[Plain-text document sources]
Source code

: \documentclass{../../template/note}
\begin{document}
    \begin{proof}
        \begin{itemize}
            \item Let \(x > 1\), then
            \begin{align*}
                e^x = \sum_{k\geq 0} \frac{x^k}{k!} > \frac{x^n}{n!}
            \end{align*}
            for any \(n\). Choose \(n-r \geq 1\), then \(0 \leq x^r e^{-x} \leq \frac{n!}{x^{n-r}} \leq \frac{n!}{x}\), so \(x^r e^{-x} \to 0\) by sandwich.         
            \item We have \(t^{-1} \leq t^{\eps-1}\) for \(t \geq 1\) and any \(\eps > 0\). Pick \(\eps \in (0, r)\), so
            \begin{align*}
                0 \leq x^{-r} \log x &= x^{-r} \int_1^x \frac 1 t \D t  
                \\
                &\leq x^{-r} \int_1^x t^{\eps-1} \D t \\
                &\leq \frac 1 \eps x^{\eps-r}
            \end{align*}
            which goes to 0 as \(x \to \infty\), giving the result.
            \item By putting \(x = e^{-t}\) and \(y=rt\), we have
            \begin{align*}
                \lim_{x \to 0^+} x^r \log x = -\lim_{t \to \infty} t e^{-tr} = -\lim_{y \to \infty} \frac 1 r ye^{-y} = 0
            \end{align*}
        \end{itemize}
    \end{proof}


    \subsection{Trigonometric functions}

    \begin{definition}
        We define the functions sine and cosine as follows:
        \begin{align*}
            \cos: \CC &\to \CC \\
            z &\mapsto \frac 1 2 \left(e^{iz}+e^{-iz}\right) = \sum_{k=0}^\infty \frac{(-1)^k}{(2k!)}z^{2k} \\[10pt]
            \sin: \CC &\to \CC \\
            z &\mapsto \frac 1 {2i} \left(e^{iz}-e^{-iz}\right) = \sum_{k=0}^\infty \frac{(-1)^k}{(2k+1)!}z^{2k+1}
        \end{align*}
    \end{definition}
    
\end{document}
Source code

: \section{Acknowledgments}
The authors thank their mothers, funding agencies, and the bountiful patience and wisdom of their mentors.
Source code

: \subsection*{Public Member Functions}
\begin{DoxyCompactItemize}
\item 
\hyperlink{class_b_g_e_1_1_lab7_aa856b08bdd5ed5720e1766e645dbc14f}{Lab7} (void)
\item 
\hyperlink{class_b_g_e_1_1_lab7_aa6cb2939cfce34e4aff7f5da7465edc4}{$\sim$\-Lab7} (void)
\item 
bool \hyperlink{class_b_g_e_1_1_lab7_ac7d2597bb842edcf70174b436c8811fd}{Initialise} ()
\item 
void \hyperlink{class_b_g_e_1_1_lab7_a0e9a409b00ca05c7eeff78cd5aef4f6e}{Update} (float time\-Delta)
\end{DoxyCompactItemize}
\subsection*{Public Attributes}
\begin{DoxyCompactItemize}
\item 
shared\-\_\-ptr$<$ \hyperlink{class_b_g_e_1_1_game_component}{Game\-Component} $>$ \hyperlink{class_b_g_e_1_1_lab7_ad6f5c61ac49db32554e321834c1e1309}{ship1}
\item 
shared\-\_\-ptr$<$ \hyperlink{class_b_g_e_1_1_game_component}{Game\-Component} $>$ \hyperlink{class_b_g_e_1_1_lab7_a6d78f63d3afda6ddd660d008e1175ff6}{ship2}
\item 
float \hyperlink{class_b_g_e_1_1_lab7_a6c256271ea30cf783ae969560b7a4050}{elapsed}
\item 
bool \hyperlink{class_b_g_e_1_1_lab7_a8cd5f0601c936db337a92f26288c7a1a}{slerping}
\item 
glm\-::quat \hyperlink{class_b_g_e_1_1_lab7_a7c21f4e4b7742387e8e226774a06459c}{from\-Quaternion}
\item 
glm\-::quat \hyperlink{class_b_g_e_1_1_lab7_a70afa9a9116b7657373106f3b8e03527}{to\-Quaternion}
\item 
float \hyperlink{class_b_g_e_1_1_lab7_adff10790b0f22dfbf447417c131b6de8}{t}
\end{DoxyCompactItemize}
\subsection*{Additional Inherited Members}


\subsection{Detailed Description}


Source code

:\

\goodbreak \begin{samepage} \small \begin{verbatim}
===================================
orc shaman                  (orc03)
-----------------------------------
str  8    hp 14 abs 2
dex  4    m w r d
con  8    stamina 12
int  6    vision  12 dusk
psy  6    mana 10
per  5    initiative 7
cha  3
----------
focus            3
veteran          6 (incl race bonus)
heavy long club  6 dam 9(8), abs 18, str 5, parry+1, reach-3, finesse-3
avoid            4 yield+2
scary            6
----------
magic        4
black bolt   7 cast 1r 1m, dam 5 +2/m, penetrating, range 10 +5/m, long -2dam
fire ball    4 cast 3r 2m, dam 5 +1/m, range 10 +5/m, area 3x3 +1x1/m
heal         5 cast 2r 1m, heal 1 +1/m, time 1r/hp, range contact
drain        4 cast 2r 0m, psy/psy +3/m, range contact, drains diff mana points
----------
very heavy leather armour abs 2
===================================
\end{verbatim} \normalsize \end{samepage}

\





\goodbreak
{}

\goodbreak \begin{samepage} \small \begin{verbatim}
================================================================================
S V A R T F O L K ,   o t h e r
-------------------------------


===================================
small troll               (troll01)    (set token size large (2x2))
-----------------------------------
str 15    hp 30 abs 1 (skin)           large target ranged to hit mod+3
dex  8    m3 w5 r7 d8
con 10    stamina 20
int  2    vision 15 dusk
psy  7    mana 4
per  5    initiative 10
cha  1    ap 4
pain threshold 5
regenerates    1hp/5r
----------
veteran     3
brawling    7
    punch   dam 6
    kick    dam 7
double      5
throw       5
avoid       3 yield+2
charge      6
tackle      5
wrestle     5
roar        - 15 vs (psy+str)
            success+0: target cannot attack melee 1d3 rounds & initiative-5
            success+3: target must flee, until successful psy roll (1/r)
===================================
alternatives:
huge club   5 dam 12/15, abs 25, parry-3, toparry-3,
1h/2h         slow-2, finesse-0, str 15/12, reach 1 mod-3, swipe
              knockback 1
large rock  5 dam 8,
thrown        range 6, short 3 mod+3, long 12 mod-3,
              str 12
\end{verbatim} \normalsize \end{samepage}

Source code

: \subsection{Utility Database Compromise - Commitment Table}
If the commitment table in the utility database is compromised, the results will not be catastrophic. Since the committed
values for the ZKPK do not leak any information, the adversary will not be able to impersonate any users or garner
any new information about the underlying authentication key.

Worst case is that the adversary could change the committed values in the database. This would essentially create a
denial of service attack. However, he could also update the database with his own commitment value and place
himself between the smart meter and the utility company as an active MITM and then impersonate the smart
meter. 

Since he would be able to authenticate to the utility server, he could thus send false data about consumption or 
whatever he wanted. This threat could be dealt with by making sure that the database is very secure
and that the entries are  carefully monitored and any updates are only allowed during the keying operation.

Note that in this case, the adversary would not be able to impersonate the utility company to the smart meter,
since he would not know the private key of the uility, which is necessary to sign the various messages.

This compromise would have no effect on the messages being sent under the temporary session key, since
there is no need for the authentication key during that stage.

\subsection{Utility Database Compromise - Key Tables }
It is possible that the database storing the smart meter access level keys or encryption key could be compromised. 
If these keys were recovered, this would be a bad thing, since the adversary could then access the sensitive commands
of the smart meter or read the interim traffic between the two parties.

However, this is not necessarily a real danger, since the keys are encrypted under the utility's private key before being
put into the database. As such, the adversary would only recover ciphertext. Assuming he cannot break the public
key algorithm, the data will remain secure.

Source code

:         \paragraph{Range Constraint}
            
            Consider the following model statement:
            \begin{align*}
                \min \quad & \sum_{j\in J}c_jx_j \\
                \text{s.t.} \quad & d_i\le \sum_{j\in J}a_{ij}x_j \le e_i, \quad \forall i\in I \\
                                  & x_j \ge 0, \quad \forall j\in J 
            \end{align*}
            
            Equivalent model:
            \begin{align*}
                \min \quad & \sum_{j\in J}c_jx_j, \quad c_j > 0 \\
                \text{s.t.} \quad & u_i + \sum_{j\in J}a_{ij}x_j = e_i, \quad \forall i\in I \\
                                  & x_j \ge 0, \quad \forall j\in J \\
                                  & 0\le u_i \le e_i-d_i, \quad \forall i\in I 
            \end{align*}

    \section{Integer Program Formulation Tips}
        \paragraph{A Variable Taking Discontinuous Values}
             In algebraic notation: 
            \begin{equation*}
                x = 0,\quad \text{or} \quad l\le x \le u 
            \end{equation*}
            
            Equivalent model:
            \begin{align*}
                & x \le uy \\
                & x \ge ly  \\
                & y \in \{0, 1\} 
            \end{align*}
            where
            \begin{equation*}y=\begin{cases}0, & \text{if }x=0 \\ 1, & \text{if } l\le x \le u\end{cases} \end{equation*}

_To do_
Your answer must be the lines above from the one containing "Compromise - Commitment" to the one containing "since he would not", both included, restated word for word.

_Result_
: \subsection{Utility Database Compromise - Commitment Table}
If the commitment table in the utility database is compromised, the results will not be catastrophic. Since the committed
values for the ZKPK do not leak any information, the adversary will not be able to impersonate any users or garner
any new information about the underlying authentication key.

Worst case is that the adversary could change the committed values in the database. This would essentially create a
denial of service attack. However, he could also update the database with his own commitment value and place
himself between the smart meter and the utility company as an active MITM and then impersonate the smart
meter. 

Since he would be able to authenticate to the utility server, he could thus send false data about consumption or 
whatever he wanted. This threat could be dealt with by making sure that the database is very secure
and that the entries are  carefully monitored and any updates are only allowed during the keying operation.

Note that in this case, the adversary would not be able to impersonate the utility company to the smart meter,
since he would not know the private key of the uility, which is necessary to sign the various messages.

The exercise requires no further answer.